Instructions for the task >> Please return exactly the lines from the top of the data through the line that contains "Il ajoute un", and skip all pictures.

Records provided >>
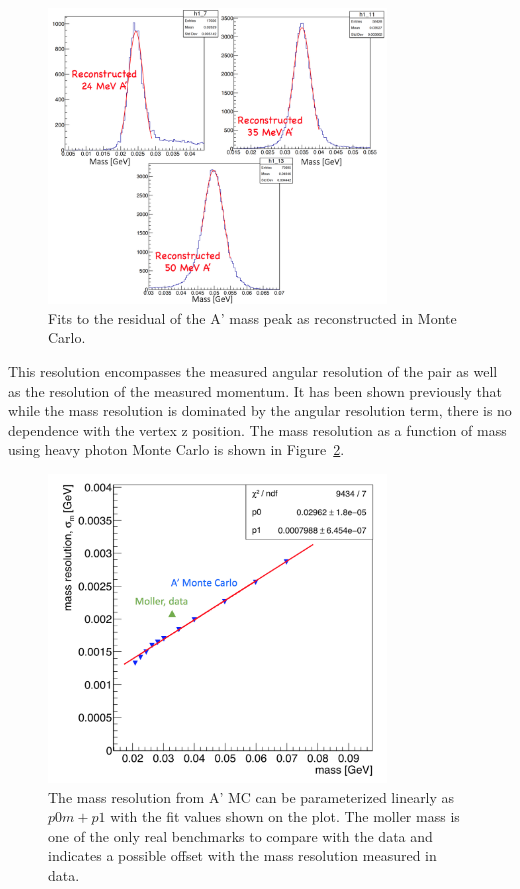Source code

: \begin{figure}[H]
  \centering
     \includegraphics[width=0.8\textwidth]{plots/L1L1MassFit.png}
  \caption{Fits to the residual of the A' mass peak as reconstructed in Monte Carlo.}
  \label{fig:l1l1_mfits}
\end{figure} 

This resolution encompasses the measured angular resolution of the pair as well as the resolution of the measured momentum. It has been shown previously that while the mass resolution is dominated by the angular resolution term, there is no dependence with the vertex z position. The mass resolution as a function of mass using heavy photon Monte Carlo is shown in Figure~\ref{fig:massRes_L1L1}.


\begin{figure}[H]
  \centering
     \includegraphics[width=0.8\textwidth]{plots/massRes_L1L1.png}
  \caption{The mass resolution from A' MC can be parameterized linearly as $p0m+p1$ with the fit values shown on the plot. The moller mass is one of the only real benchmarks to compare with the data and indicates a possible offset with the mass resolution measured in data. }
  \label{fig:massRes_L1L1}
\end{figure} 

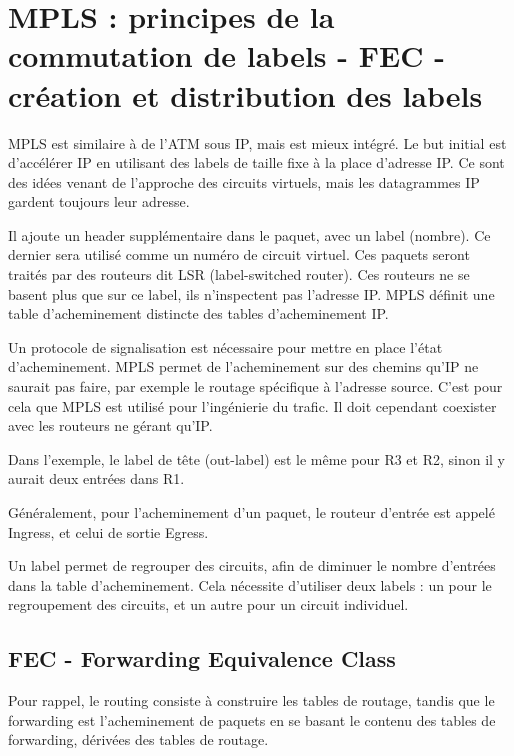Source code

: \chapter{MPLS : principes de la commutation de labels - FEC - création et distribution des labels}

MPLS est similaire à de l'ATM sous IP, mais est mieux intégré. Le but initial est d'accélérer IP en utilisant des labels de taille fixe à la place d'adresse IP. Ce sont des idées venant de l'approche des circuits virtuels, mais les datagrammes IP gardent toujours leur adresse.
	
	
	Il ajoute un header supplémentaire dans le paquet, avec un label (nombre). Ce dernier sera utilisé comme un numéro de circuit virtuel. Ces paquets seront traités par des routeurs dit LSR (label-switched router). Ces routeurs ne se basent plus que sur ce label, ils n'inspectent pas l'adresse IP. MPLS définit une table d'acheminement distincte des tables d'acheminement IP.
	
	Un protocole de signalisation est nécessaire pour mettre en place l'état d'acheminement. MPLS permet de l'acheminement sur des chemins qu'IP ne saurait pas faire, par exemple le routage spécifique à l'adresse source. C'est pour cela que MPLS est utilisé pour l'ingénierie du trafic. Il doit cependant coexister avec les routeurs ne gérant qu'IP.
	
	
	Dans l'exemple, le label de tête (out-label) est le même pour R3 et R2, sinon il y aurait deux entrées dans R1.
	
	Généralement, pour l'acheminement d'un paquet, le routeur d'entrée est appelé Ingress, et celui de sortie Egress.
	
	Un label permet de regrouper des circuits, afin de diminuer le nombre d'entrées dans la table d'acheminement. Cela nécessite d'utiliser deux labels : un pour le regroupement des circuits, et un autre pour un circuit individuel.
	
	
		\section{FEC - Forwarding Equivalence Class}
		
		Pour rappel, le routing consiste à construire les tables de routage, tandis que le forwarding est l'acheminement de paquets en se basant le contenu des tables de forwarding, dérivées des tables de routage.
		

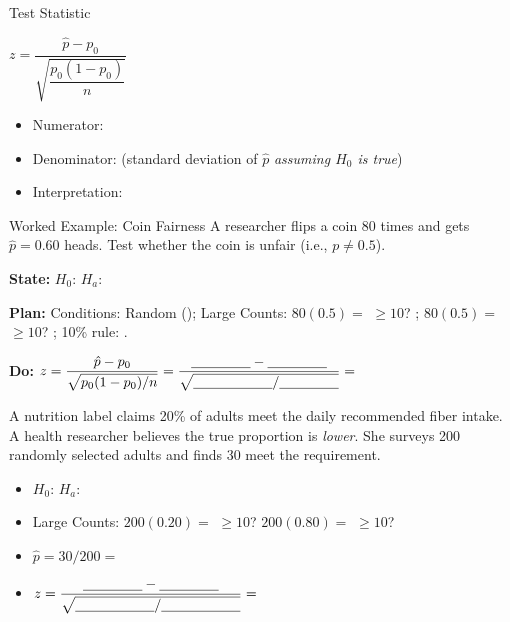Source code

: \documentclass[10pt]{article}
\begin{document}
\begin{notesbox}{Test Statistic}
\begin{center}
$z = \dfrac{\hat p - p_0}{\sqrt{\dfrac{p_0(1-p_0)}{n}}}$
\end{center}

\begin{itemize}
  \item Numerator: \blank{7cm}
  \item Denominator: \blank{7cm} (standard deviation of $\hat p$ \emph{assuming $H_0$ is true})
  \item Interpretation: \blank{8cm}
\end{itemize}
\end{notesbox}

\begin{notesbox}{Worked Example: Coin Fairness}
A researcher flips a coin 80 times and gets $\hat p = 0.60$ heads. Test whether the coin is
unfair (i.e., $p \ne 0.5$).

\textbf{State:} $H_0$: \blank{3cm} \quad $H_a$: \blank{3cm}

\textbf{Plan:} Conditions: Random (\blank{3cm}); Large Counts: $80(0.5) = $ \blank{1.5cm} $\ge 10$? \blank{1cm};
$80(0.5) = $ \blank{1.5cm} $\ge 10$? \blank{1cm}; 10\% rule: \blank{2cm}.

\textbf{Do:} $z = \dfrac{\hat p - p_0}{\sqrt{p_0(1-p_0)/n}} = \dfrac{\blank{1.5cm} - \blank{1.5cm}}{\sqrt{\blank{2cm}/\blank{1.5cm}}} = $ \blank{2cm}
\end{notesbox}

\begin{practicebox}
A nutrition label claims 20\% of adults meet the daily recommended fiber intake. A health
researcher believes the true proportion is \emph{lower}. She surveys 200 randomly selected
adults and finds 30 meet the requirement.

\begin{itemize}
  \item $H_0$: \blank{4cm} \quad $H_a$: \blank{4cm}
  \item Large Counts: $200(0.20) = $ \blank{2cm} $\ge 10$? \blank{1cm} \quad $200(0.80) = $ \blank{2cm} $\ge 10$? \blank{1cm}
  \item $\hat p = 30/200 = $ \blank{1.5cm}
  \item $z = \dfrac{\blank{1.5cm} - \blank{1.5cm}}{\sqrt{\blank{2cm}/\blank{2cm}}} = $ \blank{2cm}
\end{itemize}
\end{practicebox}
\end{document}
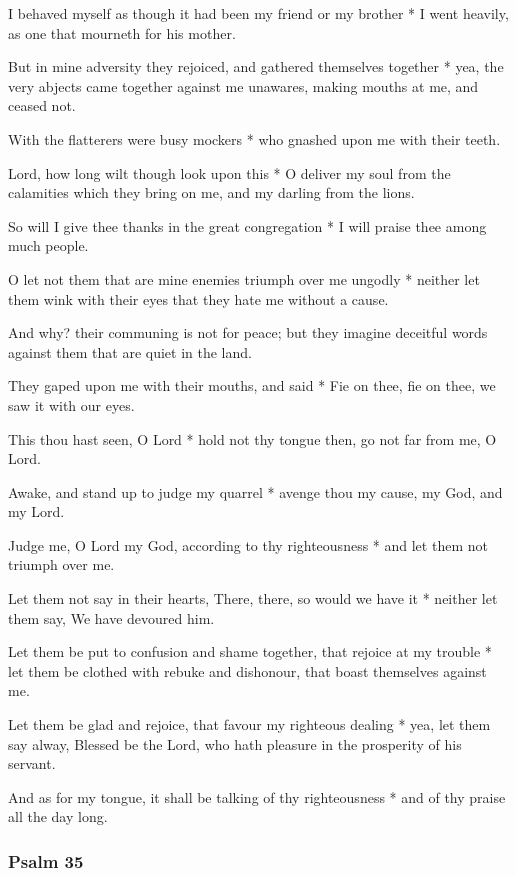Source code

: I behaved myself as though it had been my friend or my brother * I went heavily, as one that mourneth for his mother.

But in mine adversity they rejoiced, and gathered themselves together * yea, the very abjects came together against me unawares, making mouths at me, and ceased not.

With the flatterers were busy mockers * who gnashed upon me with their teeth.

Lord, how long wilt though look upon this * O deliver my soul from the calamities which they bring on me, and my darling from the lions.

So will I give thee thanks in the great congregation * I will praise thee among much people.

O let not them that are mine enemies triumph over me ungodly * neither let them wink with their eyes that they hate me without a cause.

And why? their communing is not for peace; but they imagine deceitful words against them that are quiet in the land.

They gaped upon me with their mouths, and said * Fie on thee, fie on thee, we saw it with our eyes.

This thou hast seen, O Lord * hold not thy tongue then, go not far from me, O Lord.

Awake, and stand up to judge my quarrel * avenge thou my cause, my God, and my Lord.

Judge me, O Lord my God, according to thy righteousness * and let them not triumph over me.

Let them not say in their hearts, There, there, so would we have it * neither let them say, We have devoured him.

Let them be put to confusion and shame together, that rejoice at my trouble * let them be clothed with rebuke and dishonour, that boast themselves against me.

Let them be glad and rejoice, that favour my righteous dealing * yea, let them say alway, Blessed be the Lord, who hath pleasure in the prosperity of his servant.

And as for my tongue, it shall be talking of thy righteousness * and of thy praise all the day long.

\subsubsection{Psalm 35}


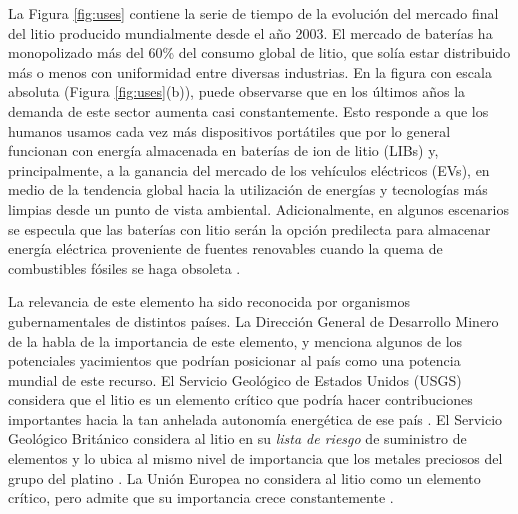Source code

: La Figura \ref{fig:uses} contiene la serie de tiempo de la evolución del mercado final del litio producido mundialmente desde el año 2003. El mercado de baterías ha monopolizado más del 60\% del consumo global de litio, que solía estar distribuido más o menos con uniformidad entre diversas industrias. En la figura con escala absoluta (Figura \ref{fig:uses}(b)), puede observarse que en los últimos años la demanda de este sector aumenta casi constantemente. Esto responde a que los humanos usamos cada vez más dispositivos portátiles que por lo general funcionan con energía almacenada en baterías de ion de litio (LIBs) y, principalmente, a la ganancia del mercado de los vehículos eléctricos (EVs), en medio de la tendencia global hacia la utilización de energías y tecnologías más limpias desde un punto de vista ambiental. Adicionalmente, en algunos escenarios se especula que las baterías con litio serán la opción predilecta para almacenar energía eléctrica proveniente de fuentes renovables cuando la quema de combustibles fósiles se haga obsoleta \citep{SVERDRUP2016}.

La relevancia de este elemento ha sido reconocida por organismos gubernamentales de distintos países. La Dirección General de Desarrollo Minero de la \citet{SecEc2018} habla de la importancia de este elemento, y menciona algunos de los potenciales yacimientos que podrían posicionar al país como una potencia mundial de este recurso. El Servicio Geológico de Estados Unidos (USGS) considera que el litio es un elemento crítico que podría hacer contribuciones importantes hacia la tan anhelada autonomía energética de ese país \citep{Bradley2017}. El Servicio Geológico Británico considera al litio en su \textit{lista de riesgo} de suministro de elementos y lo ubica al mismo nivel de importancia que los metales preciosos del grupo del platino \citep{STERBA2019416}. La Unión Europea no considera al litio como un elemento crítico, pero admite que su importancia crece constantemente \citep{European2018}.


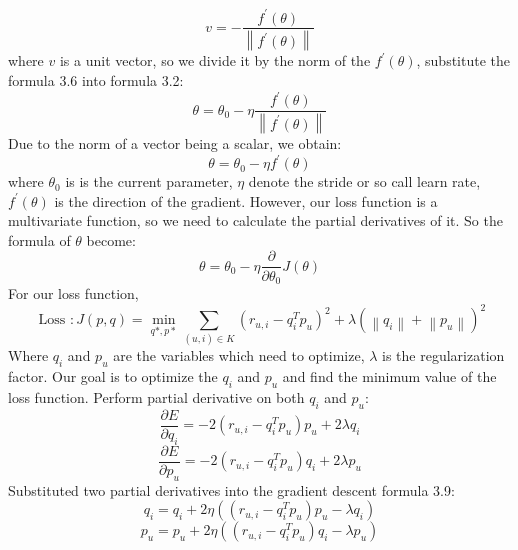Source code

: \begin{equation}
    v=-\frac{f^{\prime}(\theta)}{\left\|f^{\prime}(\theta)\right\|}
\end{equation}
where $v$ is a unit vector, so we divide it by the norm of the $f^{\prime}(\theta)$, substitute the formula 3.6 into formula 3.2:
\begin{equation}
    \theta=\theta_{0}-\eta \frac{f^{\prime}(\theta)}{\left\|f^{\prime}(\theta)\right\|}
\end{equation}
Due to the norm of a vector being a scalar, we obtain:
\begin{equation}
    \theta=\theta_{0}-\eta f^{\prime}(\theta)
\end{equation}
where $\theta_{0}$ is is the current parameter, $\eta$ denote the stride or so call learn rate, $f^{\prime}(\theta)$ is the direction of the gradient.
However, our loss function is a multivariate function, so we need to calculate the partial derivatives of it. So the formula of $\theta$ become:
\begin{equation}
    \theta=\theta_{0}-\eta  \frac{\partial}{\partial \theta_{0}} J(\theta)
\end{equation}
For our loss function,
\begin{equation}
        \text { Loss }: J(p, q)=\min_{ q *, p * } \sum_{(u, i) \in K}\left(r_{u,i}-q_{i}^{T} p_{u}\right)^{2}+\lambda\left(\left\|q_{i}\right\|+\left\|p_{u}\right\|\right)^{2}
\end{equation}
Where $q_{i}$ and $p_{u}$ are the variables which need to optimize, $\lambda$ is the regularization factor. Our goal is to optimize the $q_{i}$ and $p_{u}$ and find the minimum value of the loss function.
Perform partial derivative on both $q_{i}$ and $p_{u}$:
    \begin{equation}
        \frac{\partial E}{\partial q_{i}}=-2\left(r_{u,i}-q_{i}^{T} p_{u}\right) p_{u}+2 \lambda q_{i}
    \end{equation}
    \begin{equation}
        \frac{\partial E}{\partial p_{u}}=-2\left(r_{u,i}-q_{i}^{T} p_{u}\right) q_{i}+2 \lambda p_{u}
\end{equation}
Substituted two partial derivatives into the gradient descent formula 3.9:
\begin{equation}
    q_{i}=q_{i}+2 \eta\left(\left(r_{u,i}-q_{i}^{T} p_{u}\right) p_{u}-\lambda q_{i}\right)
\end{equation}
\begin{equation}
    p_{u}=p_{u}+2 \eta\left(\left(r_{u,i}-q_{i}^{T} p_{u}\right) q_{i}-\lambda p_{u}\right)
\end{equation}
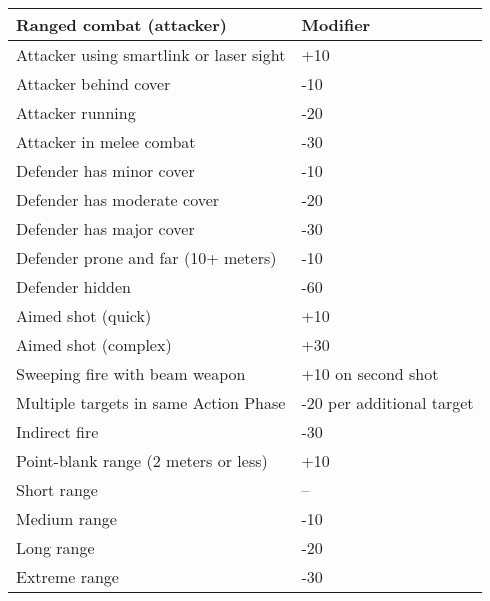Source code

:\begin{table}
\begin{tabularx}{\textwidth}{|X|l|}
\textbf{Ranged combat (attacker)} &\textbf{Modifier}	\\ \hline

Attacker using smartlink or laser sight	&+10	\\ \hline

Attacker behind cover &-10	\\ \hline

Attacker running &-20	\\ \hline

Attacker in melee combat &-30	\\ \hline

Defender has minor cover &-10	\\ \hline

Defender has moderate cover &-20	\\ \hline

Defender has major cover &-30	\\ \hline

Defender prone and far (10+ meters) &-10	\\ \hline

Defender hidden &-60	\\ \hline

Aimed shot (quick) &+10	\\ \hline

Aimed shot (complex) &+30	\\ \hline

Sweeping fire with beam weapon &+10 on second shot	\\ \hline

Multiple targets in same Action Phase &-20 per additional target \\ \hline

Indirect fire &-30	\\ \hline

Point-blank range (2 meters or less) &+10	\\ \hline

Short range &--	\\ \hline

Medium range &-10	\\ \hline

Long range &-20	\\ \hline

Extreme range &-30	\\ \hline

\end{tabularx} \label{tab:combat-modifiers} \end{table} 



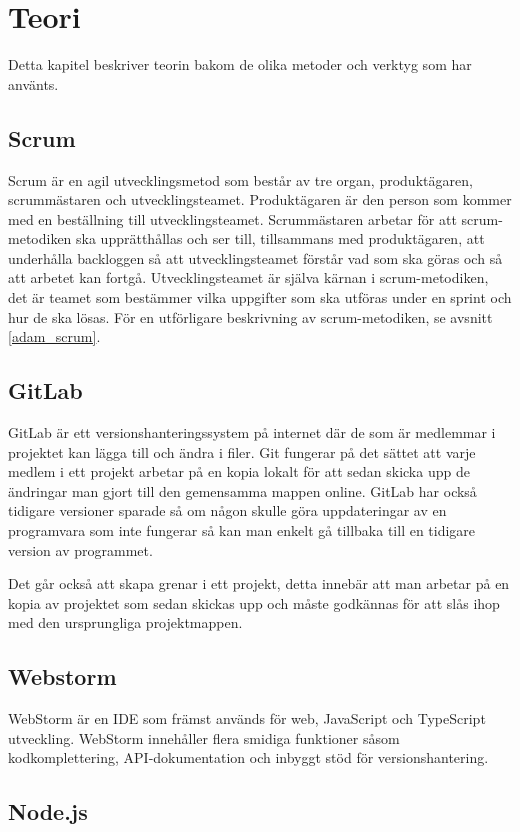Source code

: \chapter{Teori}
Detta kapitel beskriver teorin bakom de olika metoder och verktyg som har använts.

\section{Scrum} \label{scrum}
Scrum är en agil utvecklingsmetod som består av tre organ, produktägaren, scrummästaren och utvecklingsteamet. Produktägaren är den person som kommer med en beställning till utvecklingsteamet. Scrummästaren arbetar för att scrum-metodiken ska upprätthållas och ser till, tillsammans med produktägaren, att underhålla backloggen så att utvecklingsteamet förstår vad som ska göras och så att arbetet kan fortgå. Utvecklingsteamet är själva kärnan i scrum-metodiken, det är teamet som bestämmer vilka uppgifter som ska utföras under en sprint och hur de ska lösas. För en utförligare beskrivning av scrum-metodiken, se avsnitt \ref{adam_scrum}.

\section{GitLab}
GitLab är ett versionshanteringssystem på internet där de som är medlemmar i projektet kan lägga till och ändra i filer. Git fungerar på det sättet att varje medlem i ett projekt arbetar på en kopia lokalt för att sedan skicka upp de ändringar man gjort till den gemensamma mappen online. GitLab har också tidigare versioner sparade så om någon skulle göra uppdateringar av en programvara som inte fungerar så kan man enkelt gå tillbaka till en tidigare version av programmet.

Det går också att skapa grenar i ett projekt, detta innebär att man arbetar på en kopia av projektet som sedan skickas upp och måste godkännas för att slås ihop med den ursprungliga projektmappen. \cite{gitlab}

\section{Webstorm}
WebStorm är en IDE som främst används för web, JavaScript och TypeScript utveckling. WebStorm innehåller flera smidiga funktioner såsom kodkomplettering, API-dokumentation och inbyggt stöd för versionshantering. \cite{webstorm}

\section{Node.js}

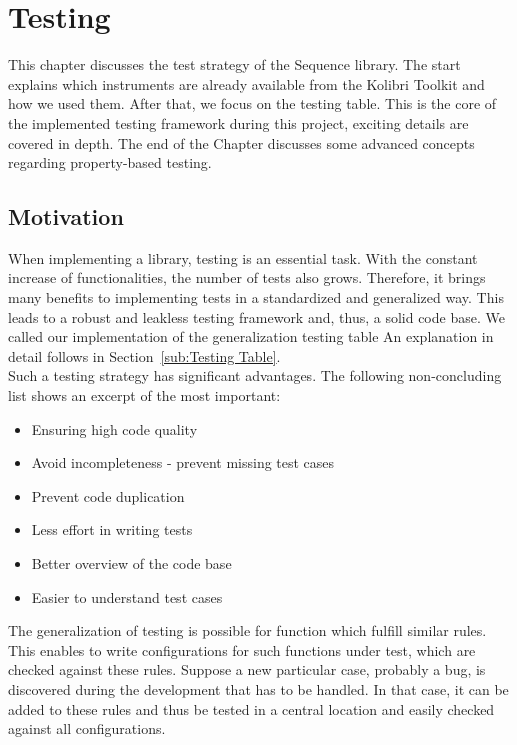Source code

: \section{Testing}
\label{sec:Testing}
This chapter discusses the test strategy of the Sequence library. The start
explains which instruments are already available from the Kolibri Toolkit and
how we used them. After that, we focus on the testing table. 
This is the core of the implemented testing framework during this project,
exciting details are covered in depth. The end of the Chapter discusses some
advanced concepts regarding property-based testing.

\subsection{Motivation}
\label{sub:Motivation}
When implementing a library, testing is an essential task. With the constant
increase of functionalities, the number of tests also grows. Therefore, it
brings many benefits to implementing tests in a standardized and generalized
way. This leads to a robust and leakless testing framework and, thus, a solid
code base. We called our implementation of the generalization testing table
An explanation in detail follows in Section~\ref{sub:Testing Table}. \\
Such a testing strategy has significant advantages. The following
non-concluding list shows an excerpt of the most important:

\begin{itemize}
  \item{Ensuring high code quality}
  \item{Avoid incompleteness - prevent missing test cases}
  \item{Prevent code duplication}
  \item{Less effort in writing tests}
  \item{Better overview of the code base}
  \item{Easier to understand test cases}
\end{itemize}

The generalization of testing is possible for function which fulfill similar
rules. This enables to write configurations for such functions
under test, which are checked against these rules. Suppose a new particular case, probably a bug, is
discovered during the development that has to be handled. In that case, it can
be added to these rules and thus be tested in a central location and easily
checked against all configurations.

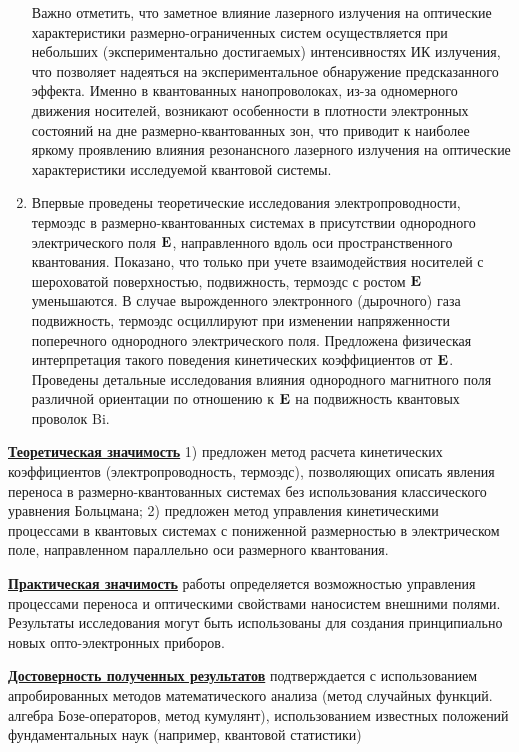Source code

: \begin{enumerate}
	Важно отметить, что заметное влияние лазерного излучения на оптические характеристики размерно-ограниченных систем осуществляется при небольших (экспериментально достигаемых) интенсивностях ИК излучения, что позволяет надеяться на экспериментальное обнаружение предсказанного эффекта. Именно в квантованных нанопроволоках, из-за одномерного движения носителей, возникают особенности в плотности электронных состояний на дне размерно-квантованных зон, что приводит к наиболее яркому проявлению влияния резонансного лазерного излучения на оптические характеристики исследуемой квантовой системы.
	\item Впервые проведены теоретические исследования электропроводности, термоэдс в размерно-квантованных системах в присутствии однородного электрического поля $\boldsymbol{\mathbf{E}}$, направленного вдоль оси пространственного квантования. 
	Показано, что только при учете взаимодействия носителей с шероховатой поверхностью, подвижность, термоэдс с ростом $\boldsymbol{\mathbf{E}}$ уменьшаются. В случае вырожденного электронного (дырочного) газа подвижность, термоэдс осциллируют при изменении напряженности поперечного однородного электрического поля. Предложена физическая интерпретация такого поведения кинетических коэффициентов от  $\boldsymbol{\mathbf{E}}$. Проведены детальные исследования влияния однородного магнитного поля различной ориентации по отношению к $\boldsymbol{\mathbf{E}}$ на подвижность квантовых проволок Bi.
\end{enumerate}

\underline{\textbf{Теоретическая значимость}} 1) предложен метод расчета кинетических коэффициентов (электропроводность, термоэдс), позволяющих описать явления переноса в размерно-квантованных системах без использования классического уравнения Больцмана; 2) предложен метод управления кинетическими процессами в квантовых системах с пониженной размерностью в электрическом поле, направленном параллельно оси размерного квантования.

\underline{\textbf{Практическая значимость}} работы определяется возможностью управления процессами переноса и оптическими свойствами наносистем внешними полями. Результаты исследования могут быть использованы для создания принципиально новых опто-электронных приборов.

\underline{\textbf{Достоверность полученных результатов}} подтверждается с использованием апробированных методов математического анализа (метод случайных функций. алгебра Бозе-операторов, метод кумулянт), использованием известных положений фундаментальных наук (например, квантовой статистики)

Output for this exercise >>
Source code

: \begin{figure}[H]
  \centering
     \includegraphics[width=0.8\textwidth]{plots/L1L1MassFit.png}
  \caption{Fits to the residual of the A' mass peak as reconstructed in Monte Carlo.}
  \label{fig:l1l1_mfits}
\end{figure} 

This resolution encompasses the measured angular resolution of the pair as well as the resolution of the measured momentum. It has been shown previously that while the mass resolution is dominated by the angular resolution term, there is no dependence with the vertex z position. The mass resolution as a function of mass using heavy photon Monte Carlo is shown in Figure~\ref{fig:massRes_L1L1}.


\begin{figure}[H]
  \centering
     \includegraphics[width=0.8\textwidth]{plots/massRes_L1L1.png}
  \caption{The mass resolution from A' MC can be parameterized linearly as $p0m+p1$ with the fit values shown on the plot. The moller mass is one of the only real benchmarks to compare with the data and indicates a possible offset with the mass resolution measured in data. }
  \label{fig:massRes_L1L1}
\end{figure} 

Source code

: \chapter{MPLS : principes de la commutation de labels - FEC - création et distribution des labels}

MPLS est similaire à de l'ATM sous IP, mais est mieux intégré. Le but initial est d'accélérer IP en utilisant des labels de taille fixe à la place d'adresse IP. Ce sont des idées venant de l'approche des circuits virtuels, mais les datagrammes IP gardent toujours leur adresse.
	
	
	Il ajoute un header supplémentaire dans le paquet, avec un label (nombre). Ce dernier sera utilisé comme un numéro de circuit virtuel. Ces paquets seront traités par des routeurs dit LSR (label-switched router). Ces routeurs ne se basent plus que sur ce label, ils n'inspectent pas l'adresse IP. MPLS définit une table d'acheminement distincte des tables d'acheminement IP.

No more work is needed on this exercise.